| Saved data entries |
┄┄┄┄┄┄┄┄┄┄

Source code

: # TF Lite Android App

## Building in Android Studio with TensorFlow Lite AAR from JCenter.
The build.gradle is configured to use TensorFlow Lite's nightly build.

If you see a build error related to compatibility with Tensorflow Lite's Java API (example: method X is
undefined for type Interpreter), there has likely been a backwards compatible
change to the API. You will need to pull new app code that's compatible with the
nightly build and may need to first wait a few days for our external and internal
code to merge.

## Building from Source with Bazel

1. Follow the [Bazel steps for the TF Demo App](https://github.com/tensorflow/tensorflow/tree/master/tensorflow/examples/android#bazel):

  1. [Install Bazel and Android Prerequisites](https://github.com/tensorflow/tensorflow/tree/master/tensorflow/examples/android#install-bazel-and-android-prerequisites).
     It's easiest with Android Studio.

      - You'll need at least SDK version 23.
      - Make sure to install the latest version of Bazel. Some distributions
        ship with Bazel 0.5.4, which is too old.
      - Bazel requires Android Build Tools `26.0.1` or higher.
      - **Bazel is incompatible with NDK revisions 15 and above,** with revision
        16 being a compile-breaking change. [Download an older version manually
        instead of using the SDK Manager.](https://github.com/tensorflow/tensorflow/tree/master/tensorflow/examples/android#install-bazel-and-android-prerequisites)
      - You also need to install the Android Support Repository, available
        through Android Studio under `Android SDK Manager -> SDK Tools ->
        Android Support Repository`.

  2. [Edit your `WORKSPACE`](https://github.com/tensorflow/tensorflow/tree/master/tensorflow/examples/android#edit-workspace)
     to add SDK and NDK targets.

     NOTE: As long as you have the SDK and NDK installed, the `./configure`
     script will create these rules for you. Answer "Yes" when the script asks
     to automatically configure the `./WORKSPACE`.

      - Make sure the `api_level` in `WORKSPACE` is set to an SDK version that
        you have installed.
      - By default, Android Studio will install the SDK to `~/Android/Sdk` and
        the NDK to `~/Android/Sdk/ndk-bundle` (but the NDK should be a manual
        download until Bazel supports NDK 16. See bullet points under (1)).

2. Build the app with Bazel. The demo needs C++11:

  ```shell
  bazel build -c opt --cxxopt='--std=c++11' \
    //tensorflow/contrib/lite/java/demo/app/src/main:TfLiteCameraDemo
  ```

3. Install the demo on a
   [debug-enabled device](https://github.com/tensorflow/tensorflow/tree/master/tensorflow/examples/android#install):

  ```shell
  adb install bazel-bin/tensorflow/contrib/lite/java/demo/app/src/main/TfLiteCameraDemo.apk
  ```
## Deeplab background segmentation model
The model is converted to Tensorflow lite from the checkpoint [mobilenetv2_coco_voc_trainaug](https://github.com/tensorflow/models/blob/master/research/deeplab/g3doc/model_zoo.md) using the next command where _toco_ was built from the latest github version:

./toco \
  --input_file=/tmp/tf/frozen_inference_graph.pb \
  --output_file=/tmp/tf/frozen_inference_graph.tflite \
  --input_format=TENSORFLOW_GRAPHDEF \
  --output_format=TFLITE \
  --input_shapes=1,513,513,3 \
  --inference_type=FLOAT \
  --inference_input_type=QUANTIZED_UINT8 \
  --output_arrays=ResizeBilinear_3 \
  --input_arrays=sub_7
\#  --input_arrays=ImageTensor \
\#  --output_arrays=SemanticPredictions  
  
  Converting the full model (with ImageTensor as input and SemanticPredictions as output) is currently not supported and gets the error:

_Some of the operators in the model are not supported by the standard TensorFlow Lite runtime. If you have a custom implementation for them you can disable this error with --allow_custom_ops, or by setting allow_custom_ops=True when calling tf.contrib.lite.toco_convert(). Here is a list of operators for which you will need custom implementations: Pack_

┄┄┄┄┄┄┄┄┄┄

Look back at the entries above. Retype the line with "download until Bazel", the line with "3. Install the demo on a", and all lines in between.

| Task response |
        download until Bazel supports NDK 16. See bullet points under (1)).

2. Build the app with Bazel. The demo needs C++11:

  ```shell
  bazel build -c opt --cxxopt='--std=c++11' \
    //tensorflow/contrib/lite/java/demo/app/src/main:TfLiteCameraDemo
  ```

3. Install the demo on a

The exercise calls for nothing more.